DX12/Vulkan: Boost Shadow Map Performance In Flax Engine

by Alex Johnson 57 views

Currently, in Flax Engine 1.11, the performance of the DX12 and Vulkan renderers on Windows is not as good as the DX11 renderer. This article delves into the performance discrepancies, proposes solutions, and discusses the benefits of optimizing shadow map rendering.

Performance Discrepancies: DX12 vs. DX11

When comparing the performance of the DX12 and DX11 renderers in Flax Engine, there's a noticeable difference, especially in projects like Bistro. Let's break down the specifics:

DX12 Performance

Using the DX12 renderer with the Bistro project, the frame rate hovers around 60 FPS. While this is a functional frame rate, it leaves room for improvement, especially when aiming for smoother, more responsive gameplay experiences. The goal is to optimize the DX12 renderer to match or exceed the performance of DX11.

DX11 Performance

Switching to the DX11 renderer in the same Bistro project yields a significantly higher frame rate, achieving approximately 100 FPS. This stark contrast highlights the performance gap between the two renderers, indicating that the DX12 renderer is not fully leveraging the hardware capabilities as effectively as its DX11 counterpart. Understanding why this performance difference exists is crucial for developing targeted optimization strategies. Achieving higher frame rates is essential for creating a better user experience, reducing latency, and ensuring smoother visuals, especially in fast-paced scenes. By closing the performance gap between DX12 and DX11, developers can ensure that players using modern hardware benefit from the latest rendering technologies without sacrificing performance. This optimization will also allow for more complex scenes and effects without compromising the frame rate, leading to richer and more immersive gaming experiences.

Understanding the Bottleneck

The performance disparity between DX11 and DX12 can be attributed to how each API handles draw calls and multithreading. In DX11, the driver implicitly parallelizes and merges draw calls, whereas DX12 requires explicit management of command lists and synchronization. This difference in handling parallelization can lead to performance bottlenecks in DX12 if not properly addressed. By understanding the underlying mechanisms and differences between these APIs, developers can implement targeted optimizations to improve performance and ensure that DX12 leverages the hardware capabilities more effectively. Furthermore, this knowledge enables better resource management, reduced overhead, and ultimately, a smoother and more responsive gaming experience for end-users.

DX11: Driver-Managed Parallelization

In DX11, the driver handles much of the parallelization behind the scenes. Draw calls are submitted to either the immediate or deferred context, and the driver intelligently parallelizes and merges these calls internally. This abstraction simplifies the development process, as the driver optimizes the execution of draw calls without requiring explicit multithreading from the developer. This ease of use and automatic optimization contribute to the higher frame rates observed in DX11. The driver's ability to efficiently manage resources and parallelize tasks reduces the burden on the CPU, allowing for more headroom and improved overall performance. As a result, DX11 can often deliver smooth and responsive experiences even on less powerful hardware.

DX12: Explicit Multithreading and Synchronization

DX12, on the other hand, requires developers to explicitly manage command lists and synchronization. All draw calls are executed in RenderList::ExecuteDrawCalls, which blocks the main thread. Unlike DX11, where the driver handles parallelization, DX12 requires developers to create multiple command lists and manage descriptor/allocator pools to achieve parallelism. This added complexity can lead to performance bottlenecks if not implemented correctly. Efficiently managing resources and ensuring proper synchronization between threads are crucial for unlocking the full potential of DX12. Failure to do so can result in lower frame rates and a less optimized gaming experience. However, when implemented effectively, DX12 can provide significant performance gains by fully leveraging the capabilities of modern hardware.
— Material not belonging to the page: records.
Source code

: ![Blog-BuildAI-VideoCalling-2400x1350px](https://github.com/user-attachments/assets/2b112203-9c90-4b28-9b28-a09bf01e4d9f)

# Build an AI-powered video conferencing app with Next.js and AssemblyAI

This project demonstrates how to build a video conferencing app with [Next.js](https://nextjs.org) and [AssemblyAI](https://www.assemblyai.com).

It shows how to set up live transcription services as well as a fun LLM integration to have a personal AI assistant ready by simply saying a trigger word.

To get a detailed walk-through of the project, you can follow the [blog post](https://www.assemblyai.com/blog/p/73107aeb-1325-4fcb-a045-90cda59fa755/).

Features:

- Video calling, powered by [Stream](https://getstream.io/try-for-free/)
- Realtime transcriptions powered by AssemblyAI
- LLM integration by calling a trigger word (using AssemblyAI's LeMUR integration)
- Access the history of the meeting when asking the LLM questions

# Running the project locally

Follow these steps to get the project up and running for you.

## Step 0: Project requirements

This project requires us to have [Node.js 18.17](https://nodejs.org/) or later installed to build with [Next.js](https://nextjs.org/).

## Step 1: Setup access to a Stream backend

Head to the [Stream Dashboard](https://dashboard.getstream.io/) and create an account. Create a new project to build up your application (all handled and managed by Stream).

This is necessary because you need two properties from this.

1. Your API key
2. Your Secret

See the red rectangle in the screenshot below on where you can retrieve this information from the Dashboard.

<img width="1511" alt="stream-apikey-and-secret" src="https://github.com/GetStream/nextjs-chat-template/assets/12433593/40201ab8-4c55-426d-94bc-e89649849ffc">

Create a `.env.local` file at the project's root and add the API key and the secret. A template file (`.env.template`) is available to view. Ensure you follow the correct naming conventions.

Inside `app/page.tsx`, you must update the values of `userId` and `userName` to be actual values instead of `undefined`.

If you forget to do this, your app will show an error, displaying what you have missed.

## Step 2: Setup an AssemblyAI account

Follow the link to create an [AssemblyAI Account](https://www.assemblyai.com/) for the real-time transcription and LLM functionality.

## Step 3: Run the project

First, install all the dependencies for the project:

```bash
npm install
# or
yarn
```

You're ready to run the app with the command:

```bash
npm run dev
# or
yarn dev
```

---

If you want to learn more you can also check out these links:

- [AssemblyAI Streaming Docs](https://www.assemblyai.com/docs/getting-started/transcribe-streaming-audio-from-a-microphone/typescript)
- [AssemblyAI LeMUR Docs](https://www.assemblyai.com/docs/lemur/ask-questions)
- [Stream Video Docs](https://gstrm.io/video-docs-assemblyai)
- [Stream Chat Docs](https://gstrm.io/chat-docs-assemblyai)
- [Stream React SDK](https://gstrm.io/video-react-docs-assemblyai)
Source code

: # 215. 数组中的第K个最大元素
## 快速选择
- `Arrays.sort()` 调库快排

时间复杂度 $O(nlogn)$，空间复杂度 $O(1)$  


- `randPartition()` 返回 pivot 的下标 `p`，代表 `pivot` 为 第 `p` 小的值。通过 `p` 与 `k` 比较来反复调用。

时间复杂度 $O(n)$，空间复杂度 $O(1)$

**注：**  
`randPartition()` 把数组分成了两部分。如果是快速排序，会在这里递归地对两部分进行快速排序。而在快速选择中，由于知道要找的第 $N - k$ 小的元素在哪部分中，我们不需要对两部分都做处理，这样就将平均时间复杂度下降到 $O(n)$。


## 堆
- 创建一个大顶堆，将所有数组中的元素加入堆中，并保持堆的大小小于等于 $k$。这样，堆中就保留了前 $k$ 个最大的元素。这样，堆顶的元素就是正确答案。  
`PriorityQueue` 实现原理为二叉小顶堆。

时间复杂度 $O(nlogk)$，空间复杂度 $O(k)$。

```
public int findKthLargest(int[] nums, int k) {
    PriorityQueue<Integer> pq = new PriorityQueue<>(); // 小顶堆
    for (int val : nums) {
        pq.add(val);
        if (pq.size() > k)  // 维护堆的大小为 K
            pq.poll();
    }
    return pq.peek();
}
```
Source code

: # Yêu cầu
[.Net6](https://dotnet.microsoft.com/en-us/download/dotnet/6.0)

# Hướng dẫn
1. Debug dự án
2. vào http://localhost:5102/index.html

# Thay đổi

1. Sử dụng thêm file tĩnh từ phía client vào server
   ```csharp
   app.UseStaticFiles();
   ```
Proposed Solutions for DX12/Vulkan Optimization

To address the performance issues in DX12 and Vulkan, several solutions can be implemented. These solutions focus on improving multithreading, resource management, and API abstraction to ensure consistent performance across different platforms. By implementing these optimizations, Flax Engine can fully leverage the capabilities of modern hardware and deliver a smoother and more responsive gaming experience.

DX12 Context Pool

To improve multithreading in DX12, it is essential to create a context pool in addition to the _mainContext. This pool would contain command allocators, descriptor heaps, and upload buffers for each thread. By providing each thread with its own resources, the engine can avoid contention and improve parallel execution. This approach allows multiple threads to work simultaneously without interfering with each other, resulting in significant performance gains. The context pool should be designed to be scalable and efficient, allowing the engine to adapt to different hardware configurations and workloads. Furthermore, the context pool should be carefully managed to prevent resource leaks and ensure that resources are properly released when they are no longer needed.

Descriptor/Allocator Management

The existing ring buffer heaps (DescriptorHeapRingBufferDX12, DescriptorHeapWithSlotsDX12) are not thread-safe, which can lead to issues when parallel command lists are used. To address this, these heaps must be either duplicated for each context or secured with locks/atomic pointers. Duplicating the heaps ensures that each thread has its own private copy, eliminating contention and improving performance. Alternatively, using locks or atomic pointers can provide thread-safe access to the heaps, although this approach may introduce some overhead. The choice between these two approaches depends on the specific requirements of the engine and the trade-offs between memory usage and synchronization overhead. Regardless of the approach, ensuring thread-safe access to descriptor heaps is crucial for achieving optimal performance in DX12.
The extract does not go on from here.